» **ENTRIES SUPPLIED**
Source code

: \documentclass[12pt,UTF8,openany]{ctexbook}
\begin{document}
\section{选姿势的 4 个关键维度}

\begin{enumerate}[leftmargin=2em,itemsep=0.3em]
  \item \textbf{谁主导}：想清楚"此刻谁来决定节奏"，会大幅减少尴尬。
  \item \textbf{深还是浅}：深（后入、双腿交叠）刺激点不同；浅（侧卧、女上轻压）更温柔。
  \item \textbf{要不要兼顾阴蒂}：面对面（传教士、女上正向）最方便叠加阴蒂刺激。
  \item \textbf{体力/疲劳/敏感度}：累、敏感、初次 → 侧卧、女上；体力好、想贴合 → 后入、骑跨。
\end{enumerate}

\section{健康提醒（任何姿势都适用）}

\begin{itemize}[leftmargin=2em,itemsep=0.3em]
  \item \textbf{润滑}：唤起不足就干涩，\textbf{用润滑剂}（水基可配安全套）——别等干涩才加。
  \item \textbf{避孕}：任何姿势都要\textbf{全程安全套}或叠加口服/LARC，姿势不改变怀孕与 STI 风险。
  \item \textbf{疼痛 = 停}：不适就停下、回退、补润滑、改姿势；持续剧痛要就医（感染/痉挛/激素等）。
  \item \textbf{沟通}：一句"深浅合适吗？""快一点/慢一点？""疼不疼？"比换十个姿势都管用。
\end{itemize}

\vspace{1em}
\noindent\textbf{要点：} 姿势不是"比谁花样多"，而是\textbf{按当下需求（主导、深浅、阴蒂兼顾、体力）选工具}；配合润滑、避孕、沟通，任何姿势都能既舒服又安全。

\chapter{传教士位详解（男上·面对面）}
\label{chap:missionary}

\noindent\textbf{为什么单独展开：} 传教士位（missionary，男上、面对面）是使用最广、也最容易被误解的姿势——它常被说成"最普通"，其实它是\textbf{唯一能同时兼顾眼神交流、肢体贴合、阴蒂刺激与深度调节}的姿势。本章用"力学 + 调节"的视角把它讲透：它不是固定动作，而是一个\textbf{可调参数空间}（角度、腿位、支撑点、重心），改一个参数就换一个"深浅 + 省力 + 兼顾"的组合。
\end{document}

==

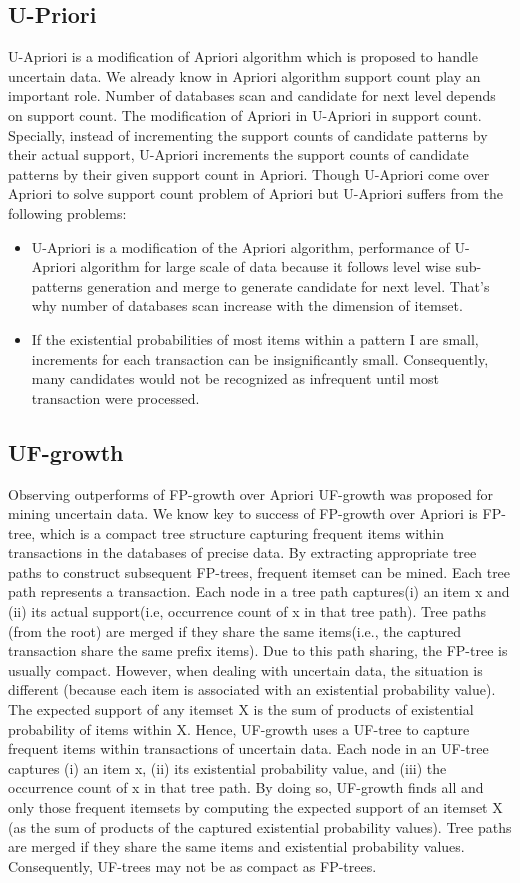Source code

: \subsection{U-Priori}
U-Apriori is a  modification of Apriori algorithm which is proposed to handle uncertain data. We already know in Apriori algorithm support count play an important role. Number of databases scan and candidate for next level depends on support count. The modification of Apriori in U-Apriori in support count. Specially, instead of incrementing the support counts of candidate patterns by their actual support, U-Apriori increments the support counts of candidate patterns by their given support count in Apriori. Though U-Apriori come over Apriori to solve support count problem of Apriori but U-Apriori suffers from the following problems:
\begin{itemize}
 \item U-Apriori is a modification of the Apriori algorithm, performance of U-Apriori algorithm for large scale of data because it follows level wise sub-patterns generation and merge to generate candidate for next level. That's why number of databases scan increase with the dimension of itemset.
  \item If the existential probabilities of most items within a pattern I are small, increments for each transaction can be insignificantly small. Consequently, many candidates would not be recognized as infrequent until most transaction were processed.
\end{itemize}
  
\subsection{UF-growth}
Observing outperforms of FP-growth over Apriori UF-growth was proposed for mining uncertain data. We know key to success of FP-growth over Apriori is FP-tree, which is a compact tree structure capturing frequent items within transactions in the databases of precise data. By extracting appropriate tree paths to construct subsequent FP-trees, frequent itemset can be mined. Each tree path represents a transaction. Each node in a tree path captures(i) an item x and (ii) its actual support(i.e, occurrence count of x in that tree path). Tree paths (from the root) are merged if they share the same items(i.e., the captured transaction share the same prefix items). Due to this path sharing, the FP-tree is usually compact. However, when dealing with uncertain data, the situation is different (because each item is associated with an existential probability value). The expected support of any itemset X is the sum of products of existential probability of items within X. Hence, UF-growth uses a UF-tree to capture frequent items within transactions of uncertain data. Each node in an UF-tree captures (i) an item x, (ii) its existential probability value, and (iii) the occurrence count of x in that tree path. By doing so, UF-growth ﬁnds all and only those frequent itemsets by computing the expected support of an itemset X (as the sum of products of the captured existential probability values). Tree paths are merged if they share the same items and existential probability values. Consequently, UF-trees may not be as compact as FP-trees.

» **EXERCISE DETAILS**
How many of the lines in the listing above hold the word "scan"? Report only that figure.

» **RESPONSE TO THE TASK**
2